__What to do__: Read the lines below, and copy any that contain the string "image".

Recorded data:
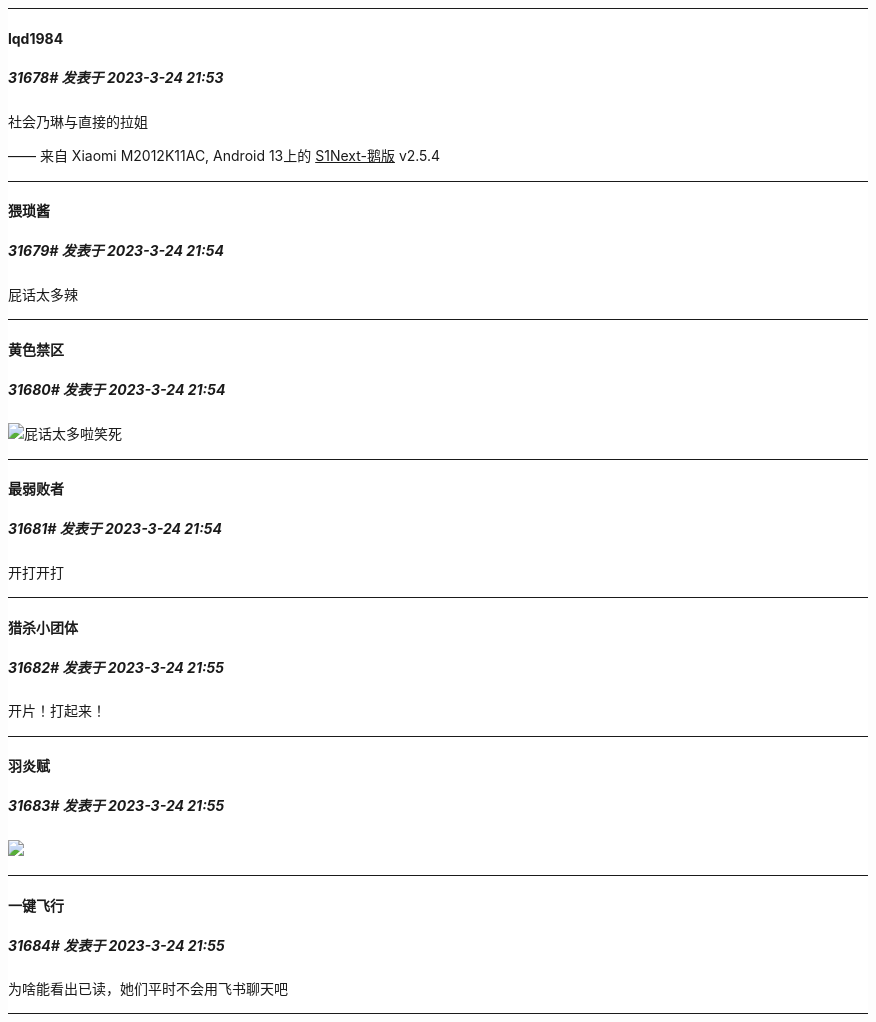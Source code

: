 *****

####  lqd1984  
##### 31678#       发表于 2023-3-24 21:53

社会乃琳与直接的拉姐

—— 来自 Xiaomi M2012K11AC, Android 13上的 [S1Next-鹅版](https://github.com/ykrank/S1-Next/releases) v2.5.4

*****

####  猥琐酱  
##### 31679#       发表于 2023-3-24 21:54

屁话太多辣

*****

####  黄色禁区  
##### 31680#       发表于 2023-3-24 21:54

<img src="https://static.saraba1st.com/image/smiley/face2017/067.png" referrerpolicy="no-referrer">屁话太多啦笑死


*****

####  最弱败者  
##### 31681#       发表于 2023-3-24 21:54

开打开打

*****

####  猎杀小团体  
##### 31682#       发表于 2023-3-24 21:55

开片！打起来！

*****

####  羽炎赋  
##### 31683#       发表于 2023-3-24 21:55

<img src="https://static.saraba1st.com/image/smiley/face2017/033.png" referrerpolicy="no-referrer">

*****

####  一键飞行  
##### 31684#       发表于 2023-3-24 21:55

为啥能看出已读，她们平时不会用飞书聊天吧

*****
* * *
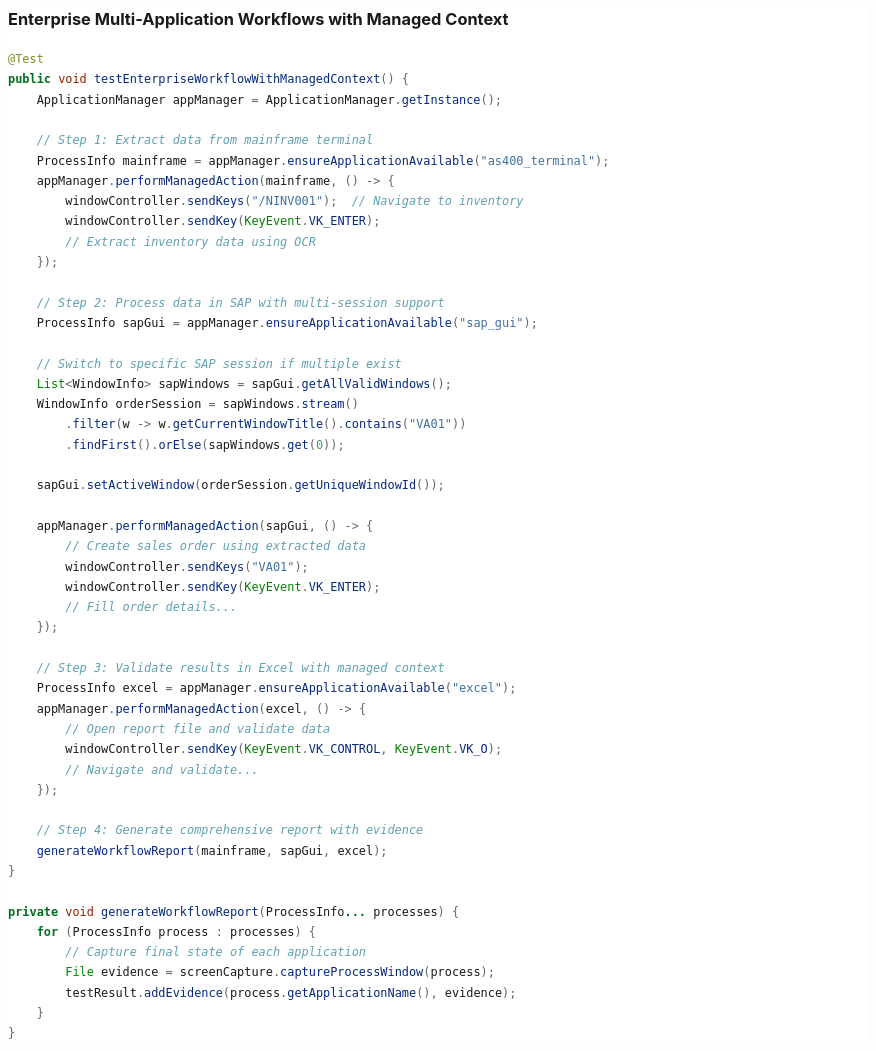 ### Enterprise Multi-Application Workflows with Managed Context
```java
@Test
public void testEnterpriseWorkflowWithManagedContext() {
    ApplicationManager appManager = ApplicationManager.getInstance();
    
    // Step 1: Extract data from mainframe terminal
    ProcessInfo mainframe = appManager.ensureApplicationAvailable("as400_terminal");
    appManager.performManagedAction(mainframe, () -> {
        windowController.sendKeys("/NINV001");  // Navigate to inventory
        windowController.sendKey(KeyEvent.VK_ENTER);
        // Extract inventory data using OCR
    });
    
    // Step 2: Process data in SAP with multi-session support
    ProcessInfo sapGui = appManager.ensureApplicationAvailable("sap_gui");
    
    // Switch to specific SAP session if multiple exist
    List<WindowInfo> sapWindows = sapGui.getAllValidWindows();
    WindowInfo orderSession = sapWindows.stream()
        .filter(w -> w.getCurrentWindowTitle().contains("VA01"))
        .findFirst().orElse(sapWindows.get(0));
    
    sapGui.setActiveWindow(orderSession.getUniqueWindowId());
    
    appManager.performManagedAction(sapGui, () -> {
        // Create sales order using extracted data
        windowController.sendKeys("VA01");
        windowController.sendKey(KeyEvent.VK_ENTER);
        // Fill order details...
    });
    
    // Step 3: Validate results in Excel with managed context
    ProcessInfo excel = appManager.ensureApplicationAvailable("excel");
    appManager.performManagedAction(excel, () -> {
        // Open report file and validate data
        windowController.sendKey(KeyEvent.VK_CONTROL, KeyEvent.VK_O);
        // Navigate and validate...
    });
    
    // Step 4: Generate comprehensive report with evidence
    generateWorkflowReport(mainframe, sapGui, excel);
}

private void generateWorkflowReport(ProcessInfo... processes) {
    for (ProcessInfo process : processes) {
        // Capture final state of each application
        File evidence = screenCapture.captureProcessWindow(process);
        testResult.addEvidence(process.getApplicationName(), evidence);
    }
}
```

__Answer box__:
<img src="https://static.saraba1st.com/image/smiley/face2017/067.png" referrerpolicy="no-referrer">屁话太多啦笑死
<img src="https://static.saraba1st.com/image/smiley/face2017/033.png" referrerpolicy="no-referrer">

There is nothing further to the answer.